文豪、芥川龍之介が所蔵していたフランスの小説の本に、恋心を表す花言葉を持つ押し花が挟まれていたことが日本近代文学館などの調査で分かりました。専門家は、芥川と初恋の女性とのやり取りの一端である可能性があるとみていて、「芥川の実人生で大きな揺れ動きのあった時期の貴重な発見だ」としています。

押し花は、芥川の遺族から日本近代文学館に寄贈されたおよそ2600冊の蔵書の調査で、フランスの作家、アナトール・フランスの恋愛小説「赤い百合」の英訳版から2点見つかりました。

植物学の研究者が押し花を調べたところ、「オオマツヨイグサ」という黄色の花と、薬草にも使われる「ウイキョウ」だと分かったということです。

このうち「オオマツヨイグサ」は、同じ仲間の「マツヨイグサ」の花言葉が“ほのかな恋”で、小説の中では、主人公の恋愛が成就し、「I love you!」などと叫ぶ場面に挟まれていたということです。

押し花の台紙には1914年7月12日と記されていて、調査に参加した龍谷大学の澤西祐典 准教授によりますと、当時、芥川は22歳で、この時期、思いを寄せる初恋の女性との手紙でも、この本について言及していたことから、押し花は女性とのやり取りの中で芥川が挟み、女性に本を貸した可能性もあるとみています。

芥川は家族の反対で、この女性とは結ばれず、これまでの研究ではこうした出来事が後に「羅生門」で描かれるエゴイズムにつながったと言われています。

澤西准教授は「芥川の実人生ですごく大きな揺れ動きのあった時期の発見で、見つけたときには感動を覚えました。
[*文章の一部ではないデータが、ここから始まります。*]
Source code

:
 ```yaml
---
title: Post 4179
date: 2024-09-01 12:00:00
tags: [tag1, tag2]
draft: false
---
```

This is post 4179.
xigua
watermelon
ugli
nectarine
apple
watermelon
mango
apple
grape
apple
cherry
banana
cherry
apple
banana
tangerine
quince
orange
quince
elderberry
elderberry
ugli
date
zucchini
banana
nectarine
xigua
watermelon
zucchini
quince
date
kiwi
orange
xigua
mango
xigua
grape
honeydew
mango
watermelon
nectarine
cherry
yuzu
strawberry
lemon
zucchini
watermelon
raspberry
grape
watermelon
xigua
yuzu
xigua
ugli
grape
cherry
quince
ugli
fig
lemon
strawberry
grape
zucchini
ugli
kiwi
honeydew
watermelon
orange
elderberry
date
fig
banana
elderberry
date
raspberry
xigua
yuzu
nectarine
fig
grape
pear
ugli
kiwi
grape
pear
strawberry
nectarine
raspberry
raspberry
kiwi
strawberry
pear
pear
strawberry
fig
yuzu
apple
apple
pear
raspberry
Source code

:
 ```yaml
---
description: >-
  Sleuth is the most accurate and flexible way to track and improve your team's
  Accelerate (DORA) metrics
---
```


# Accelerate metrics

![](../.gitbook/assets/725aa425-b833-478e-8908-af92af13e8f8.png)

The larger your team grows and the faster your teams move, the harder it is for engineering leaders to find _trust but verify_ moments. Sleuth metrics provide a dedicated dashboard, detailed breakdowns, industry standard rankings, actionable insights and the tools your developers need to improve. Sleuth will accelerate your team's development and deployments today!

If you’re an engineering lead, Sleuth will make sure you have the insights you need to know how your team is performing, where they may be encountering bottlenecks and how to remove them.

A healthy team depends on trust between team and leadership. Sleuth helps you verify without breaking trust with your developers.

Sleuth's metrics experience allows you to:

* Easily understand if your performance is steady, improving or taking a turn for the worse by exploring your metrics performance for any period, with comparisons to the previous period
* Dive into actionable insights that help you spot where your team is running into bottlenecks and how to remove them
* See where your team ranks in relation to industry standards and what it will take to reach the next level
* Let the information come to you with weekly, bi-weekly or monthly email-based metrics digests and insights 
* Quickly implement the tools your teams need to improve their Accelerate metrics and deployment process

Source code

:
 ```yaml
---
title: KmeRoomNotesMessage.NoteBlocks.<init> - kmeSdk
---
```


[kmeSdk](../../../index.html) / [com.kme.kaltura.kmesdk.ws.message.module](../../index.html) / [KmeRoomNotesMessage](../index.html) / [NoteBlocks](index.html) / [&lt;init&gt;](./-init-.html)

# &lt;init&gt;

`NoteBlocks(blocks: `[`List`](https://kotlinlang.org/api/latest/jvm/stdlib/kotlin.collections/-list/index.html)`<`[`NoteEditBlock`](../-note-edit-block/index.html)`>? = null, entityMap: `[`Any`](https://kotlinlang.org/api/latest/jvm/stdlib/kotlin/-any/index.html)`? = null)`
初恋の女性とうまくいかなかったことは、その後の作家人生に大きな影を残したと言われ、そういった意味で直前に摘み取った押し花はまさに気持ちが高まっていく途上のものだと考えられます」と話していました。

押し花と蔵書は、東京 目黒区にある日本近代文学館の芥川龍之介展でことし6月8日まで展示されます。